Just wanted to throw a quick update out there and will absolutely follow up with a comprehensive review.


----------



## bob01464

Look forward to your impressions. I got my 900.5 completed and confirmed everything works as advertised on my test bench but will not have the system done in the car for another month or so. So no critical listening till then for me.


----------



## DeltaB

forty5cal1911 said:


> Received the Amplifiers yesterday and got them put in last night. Didn't do any real listening but physically hooked everything up in reverse polarity. I could immediately tell that the sub was out of phase with the front stage.
> 
> Doing some testing this morning.... so you'll have to wait for the full update.
> 
> I can also tell you this immediately, IASCA tracks 24 & 25 - noise tracks were dead silent at full volume, whereas they were not before. They had a very low volume noise previously. Now this could be due to some gain changes relative to pot position. I have the gains pots set at exact same level as prior. I will be putting the SMD DD-1 on it at some point to verify gain matching.
> 
> Just wanted to throw a quick update out there and will absolutely follow up with a comprehensive review.


The most wonderful thing about reducing the noise floor, which is in fact part of S/N ratio, is when you have high dynamics (like the difference between quiet portions of a passage and high attack rates) in the complex content. It adds to the realism, especially when there is room acoustics like reverb and depth in the original track. It makes you want to go and listen to all of your old music again to hear the subtleties you didn't hear before.


----------



## forty5cal1911

First things first, my current set up:

NVX JAD800.4 - running tweets and midranges
NVX JAD800.4 - bridged to Midbasses (the unit that is putting out 175w per channel)
NVX JAD1200.1 - running Subwoofer

Signal is passed digital through the MOST bus to the Mobridge then digital to the Helix DSP.2 via toslink.

The first thing I did after getting everything hooked back up and gains set was to do a quick listen to make sure everything checked out. I could immediately tell the Sub was out of phase with the front stage. I popped into the DSP and knocked 180 deg off of the subwoofer phase control to compensate for the reversed (correct) polarity wiring. Honestly, when I was originally measuring the phase traces for the MB to Sub integration it should have prompted me to question why I had to have the Sub so far out to get them aligned.
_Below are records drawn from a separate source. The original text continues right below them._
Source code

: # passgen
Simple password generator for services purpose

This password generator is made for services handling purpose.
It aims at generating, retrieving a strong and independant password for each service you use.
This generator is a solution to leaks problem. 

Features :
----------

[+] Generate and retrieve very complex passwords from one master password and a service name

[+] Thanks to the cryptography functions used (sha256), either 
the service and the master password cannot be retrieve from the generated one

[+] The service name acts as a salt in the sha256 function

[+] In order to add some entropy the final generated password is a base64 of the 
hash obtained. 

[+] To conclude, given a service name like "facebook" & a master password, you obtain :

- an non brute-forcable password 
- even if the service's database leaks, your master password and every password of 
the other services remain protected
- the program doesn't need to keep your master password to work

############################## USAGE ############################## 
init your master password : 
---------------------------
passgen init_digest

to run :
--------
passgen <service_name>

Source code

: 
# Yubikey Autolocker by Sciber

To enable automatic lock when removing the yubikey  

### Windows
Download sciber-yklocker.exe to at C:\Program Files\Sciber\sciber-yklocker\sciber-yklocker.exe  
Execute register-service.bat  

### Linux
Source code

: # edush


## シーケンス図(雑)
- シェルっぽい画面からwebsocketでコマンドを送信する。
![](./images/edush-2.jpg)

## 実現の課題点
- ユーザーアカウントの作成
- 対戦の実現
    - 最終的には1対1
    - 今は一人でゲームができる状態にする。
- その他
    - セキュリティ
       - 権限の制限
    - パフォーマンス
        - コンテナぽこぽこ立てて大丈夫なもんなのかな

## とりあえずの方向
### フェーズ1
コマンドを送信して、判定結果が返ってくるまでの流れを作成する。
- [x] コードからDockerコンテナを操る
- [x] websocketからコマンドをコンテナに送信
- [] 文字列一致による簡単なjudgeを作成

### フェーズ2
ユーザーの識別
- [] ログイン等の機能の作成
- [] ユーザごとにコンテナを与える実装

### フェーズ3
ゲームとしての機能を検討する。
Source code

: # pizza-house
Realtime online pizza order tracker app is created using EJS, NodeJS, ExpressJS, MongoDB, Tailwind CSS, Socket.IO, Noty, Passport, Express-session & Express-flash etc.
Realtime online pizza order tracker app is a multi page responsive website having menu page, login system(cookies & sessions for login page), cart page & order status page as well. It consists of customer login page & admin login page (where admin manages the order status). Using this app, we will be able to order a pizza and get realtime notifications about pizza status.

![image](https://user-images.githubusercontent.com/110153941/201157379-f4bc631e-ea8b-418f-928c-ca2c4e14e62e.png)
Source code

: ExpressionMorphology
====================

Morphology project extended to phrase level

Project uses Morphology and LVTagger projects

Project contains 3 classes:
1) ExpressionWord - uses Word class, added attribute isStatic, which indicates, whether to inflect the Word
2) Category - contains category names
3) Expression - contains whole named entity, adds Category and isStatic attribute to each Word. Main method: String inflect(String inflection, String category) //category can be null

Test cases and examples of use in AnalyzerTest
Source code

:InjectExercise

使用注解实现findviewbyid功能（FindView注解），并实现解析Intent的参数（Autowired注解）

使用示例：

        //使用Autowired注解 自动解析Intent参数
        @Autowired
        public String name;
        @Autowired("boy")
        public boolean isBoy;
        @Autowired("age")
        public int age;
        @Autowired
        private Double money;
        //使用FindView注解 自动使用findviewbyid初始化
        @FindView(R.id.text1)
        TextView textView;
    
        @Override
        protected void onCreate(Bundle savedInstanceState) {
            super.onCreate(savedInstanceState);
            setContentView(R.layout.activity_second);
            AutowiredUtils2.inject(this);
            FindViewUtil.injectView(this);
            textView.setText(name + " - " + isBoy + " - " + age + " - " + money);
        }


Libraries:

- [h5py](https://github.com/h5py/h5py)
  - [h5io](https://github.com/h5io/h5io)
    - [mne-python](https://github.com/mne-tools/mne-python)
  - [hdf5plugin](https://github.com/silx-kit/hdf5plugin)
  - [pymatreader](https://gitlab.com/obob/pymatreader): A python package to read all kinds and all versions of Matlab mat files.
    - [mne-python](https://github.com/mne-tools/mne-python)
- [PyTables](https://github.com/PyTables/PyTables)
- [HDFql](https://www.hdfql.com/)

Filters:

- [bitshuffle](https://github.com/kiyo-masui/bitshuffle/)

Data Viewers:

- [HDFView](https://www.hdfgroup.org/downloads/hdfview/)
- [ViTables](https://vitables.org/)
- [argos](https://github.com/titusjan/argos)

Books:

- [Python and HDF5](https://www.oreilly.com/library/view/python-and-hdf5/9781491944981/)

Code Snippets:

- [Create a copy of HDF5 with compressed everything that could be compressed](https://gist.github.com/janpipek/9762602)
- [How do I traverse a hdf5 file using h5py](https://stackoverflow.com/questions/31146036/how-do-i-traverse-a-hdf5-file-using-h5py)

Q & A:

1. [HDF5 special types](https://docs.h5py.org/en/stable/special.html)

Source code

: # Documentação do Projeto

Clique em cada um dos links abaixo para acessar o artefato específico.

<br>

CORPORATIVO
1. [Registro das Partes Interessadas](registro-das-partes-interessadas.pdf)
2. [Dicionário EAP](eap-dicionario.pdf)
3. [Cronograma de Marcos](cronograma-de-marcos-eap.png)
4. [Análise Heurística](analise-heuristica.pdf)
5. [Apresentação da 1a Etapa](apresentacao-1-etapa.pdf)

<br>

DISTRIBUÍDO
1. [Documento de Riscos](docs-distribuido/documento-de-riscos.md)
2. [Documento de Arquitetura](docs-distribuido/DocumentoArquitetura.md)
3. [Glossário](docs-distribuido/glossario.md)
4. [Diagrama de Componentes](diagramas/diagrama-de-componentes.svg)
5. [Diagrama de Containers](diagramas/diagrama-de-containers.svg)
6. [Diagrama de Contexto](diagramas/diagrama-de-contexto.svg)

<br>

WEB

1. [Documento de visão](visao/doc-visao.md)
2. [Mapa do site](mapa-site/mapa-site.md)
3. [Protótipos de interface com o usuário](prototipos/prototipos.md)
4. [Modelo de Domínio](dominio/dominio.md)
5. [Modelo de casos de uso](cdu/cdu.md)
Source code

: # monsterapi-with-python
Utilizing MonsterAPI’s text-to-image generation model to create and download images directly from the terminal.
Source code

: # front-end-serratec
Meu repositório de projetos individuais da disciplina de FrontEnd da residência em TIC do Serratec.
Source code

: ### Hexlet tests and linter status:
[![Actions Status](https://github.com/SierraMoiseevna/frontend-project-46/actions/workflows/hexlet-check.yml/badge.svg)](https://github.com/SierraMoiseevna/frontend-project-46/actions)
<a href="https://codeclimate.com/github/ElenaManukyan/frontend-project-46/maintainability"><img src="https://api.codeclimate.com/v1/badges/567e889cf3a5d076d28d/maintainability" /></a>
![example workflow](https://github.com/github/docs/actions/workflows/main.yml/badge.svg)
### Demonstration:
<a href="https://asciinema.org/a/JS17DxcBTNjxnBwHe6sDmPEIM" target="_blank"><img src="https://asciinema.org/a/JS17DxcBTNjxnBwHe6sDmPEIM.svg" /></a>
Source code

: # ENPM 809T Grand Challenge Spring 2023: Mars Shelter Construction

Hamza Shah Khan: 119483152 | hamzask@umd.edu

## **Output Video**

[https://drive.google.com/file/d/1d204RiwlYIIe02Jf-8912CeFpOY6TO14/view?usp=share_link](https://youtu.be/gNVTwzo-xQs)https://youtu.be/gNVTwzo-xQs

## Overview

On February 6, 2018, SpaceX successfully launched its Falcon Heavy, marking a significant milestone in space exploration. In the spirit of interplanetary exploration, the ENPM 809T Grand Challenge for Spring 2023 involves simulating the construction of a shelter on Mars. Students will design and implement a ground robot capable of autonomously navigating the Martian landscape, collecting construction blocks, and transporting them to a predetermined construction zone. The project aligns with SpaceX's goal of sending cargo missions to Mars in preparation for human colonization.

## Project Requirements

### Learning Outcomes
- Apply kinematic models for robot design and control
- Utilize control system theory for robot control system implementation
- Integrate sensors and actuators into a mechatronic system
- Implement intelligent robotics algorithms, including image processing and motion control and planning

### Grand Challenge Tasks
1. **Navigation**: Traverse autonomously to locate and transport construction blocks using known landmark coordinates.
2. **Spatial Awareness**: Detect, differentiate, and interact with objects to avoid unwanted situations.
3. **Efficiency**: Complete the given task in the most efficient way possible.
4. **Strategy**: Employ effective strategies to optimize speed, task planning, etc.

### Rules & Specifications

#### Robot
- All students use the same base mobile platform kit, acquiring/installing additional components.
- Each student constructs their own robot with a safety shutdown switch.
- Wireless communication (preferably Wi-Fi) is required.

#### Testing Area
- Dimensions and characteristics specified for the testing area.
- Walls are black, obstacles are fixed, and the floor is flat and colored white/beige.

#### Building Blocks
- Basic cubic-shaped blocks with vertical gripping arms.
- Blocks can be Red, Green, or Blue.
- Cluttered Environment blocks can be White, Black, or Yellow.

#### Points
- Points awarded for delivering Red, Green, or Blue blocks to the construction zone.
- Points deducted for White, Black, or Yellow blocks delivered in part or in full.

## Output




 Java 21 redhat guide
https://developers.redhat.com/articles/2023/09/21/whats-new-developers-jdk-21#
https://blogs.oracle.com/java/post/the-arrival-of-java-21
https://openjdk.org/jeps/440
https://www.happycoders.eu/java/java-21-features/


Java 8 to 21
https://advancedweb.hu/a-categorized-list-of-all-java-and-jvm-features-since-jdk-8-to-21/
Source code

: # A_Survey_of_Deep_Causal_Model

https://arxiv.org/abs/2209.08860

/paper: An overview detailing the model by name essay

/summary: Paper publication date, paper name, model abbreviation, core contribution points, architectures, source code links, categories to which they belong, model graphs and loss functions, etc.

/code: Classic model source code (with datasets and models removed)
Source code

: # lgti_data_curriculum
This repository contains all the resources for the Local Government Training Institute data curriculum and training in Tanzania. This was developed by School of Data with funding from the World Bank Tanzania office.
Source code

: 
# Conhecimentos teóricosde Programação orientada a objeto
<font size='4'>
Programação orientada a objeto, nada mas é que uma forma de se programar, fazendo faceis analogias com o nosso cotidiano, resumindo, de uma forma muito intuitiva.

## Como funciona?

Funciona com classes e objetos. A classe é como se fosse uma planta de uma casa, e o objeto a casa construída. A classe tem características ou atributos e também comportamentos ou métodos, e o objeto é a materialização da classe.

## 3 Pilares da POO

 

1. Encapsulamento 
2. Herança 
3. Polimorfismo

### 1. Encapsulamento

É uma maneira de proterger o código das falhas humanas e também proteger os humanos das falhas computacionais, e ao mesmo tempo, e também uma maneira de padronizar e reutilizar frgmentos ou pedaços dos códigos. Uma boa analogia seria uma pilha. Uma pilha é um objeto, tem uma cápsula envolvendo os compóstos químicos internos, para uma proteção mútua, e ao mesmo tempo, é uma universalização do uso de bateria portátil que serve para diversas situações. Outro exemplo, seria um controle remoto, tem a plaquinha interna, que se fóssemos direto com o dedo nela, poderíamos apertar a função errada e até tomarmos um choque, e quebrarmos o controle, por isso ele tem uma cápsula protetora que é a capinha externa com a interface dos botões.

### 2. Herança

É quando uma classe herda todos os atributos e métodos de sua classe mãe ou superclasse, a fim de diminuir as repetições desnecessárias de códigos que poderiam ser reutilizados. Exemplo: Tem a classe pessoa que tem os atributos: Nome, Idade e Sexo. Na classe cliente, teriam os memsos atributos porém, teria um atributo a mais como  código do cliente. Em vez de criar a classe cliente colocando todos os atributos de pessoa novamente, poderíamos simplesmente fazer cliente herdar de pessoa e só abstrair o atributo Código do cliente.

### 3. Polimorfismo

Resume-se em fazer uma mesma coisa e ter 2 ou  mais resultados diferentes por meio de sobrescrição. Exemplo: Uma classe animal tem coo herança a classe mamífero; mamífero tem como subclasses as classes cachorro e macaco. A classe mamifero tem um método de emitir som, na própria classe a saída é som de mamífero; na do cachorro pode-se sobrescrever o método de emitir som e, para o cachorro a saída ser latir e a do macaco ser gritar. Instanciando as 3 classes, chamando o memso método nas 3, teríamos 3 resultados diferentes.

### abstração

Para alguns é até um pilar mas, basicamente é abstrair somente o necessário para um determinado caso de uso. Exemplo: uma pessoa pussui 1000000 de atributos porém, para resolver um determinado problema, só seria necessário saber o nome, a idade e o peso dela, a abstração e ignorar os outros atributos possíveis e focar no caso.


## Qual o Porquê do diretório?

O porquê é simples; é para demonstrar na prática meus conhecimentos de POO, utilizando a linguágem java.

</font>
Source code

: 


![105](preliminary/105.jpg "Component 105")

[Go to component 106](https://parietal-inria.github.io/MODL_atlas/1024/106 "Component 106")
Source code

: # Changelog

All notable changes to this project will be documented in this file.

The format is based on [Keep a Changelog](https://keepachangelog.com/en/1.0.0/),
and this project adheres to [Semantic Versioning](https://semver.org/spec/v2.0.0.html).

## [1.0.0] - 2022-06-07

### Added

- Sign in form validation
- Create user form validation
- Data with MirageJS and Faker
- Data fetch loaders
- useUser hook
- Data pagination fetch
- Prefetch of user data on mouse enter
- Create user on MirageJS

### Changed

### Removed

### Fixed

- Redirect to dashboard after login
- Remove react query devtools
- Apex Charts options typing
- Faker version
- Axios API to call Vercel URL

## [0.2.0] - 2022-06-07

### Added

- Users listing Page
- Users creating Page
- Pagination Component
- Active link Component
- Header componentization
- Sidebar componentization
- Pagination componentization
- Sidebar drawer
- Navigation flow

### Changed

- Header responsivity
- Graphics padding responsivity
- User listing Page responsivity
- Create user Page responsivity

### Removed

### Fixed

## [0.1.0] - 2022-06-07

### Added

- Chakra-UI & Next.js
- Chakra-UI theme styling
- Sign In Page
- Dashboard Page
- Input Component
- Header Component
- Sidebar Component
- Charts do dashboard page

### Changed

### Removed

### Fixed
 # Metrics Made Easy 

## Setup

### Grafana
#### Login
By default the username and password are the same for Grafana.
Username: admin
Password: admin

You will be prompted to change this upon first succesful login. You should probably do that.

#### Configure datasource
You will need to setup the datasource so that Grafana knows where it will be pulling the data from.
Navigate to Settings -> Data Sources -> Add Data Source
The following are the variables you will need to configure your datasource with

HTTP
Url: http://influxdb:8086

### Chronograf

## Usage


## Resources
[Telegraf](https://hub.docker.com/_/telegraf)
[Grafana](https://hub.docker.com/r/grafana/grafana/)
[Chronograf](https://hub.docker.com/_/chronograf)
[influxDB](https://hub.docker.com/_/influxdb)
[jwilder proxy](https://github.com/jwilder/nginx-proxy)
Alright, now we're talking... everything sounding coherent again. Levels seemed pretty good and balanced still. Next, I ran a quick Impulse Response measurement @ 1K. Then inverted the polarity for that channel in the Helix and ran another IR measurement. I wanted to see why I didn't catch the inverted polarity system wide when aligning IR. Well... I incorrectly assumed that when hooked up in reversed polarity I should see the IR initial peak in the negative. That is not the case so I would not have been able to detect it via measurment.

Here's a shot of the IR comparison, you can clearly see that the reversed polarity (green trace) wave form is the same just (about) 180 degrees out of phase.










Ok cool. I'm satisfied.

Now on to the fun part some actual listening.

First thing I wanted to check was whether I could detect any improvement in noise. I used the new IASCA reference cd for this. Track 24 fades down and you attempt to keep the music at a comfortable level until you are at full volume. No noise at all on this one. Awesome! It did previously have low noise. The next track zero bit was dead silent as well at full volume. Beautiful that's an improvement for sure.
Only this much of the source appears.